Re: Option to not use ringbuffer in VACUUM, using it in failsafe mode - Mailing list pgsql-hackers

From Melanie Plageman
Subject Re: Option to not use ringbuffer in VACUUM, using it in failsafe mode
Date
Msg-id 20230406172056.gnp7ohxs4bykrn5z@liskov
Whole thread Raw
In response to Re: Option to not use ringbuffer in VACUUM, using it in failsafe mode  (David Rowley <dgrowleyml@gmail.com>)
Responses Re: Option to not use ringbuffer in VACUUM, using it in failsafe mode
List pgsql-hackers
On Thu, Apr 06, 2023 at 11:34:44PM +1200, David Rowley wrote:
>  second On Thu, 6 Apr 2023 at 14:14, Melanie Plageman
> <melanieplageman@gmail.com> wrote:
> >
> > Attached is v14 which adds back in tests for the BUFFER_USAGE_LIMIT
> > option.
> 
> I've spent quite a bit of time looking at this since you sent it.
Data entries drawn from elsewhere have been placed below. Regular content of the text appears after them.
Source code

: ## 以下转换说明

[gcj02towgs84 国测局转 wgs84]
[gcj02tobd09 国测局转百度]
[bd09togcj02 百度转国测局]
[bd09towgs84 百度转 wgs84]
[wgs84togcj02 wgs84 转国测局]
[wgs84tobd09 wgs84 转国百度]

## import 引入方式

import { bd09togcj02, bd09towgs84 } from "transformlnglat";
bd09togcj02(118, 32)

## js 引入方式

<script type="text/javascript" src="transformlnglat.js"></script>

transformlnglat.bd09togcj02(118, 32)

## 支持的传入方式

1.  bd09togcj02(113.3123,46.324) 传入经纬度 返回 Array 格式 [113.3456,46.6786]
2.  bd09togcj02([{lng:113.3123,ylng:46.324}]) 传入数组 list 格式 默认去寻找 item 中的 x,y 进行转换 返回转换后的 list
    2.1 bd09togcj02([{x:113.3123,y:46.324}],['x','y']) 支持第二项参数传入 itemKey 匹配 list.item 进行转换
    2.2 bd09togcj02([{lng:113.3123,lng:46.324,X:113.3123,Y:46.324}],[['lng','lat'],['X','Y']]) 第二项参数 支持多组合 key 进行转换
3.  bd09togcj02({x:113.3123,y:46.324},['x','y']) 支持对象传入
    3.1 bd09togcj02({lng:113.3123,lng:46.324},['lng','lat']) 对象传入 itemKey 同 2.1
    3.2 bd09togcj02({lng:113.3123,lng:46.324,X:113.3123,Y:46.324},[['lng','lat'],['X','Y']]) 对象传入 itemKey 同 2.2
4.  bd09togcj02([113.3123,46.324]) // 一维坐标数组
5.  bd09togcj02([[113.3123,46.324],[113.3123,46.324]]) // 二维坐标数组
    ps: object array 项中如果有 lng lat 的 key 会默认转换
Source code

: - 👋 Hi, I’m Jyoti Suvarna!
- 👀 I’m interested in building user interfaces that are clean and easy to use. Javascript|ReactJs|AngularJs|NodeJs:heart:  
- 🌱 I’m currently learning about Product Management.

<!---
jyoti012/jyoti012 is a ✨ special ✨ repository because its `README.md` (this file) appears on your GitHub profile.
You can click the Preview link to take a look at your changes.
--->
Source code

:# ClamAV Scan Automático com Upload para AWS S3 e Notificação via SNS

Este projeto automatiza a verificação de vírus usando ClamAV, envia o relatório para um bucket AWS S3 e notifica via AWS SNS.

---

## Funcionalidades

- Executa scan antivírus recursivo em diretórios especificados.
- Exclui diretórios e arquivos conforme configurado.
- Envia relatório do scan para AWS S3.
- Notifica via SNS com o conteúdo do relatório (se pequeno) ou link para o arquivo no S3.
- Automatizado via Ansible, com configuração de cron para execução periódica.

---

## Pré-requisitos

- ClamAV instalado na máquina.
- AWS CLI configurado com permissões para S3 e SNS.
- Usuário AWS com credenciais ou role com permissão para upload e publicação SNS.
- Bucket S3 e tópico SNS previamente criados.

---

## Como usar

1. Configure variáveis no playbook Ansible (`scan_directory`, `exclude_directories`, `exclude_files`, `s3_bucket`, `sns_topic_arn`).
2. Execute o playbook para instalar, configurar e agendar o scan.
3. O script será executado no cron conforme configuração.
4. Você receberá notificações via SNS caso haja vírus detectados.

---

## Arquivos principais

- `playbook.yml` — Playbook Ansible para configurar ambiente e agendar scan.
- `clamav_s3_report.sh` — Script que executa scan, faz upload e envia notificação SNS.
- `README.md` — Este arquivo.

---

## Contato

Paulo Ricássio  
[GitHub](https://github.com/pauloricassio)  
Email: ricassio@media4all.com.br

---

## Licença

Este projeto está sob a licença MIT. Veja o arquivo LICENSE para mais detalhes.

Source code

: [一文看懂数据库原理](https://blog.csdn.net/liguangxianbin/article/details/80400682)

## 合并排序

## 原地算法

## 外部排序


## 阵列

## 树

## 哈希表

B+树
I've
> also made quite a few changes, mostly cosmetic ones, but there are a
> few things below which are more fundamental.
> 
> 1. I don't really think we need to support VACUUM (BUFFER_USAGE_LIMIT
> -1);  It's just the same as VACUUM;  Removing that makes the
> documentation more simple.

Agreed.
 
> 2. I don't think we really need to allow vacuum_buffer_usage_limit =
> -1.  I think we can just set this to 256 and leave it.  If we allow -1
> then we need to document what -1 means. The more I think about it, the
> more strange it seems to allow -1. I can't quite imagine work_mem = -1
> means 4MB. Why 4MB?

Agreed.
 
> 3. There was a bug in GetAccessStrategyBufferCount() (I renamed it to
> that from StrategyGetBufferCount()) that didn't handle NULL input. The
> problem was that if you set vacuum_buffer_usage_limit = 0 then did a
> parallel vacuum that GetAccessStrategyWithSize() would return NULL due
> to the 0 buffer input, but GetAccessStrategyBufferCount() couldn't
> handle NULL.  I've adjusted GetAccessStrategyBufferCount() just to
> return 0 on NULL input.

Good catch.
 
> diff --git a/doc/src/sgml/config.sgml b/doc/src/sgml/config.sgml
> index bcc49aec45..c421da348d 100644
> --- a/doc/src/sgml/config.sgml
> +++ b/doc/src/sgml/config.sgml
> @@ -2001,6 +2001,35 @@ include_dir 'conf.d'
>        </listitem>
>       </varlistentry>
>  
> +     <varlistentry id="guc-vacuum-buffer-usage-limit" xreflabel="vacuum_buffer_usage_limit">
> +      <term>
> +       <varname>vacuum_buffer_usage_limit</varname> (<type>integer</type>)
> +       <indexterm>
> +        <primary><varname>vacuum_buffer_usage_limit</varname> configuration parameter</primary>
> +       </indexterm>
> +      </term>
> +      <listitem>
> +       <para>
> +        Specifies the size of <varname>shared_buffers</varname> to be reused
> +        for each backend participating in a given invocation of
> +        <command>VACUUM</command> or <command>ANALYZE</command> or in
> +        autovacuum.  This size is converted to the number of shared buffers
> +        which will be reused as part of a
> +        <glossterm linkend="glossary-buffer-access-strategy">Buffer Access Strategy</glossterm>.
> +        A setting of <literal>0</literal> will allow the operation to use any
> +        number of <varname>shared_buffers</varname>.  The maximum size is
> +        <literal>16 GB</literal> and the minimum size is
> +        <literal>128 KB</literal>.  If the specified size would exceed 1/8 the
> +        size of <varname>shared_buffers</varname>, it is silently capped to
> +        that value.  The default value is <literal>-1</literal>.  If this

This still says that the default value is -1.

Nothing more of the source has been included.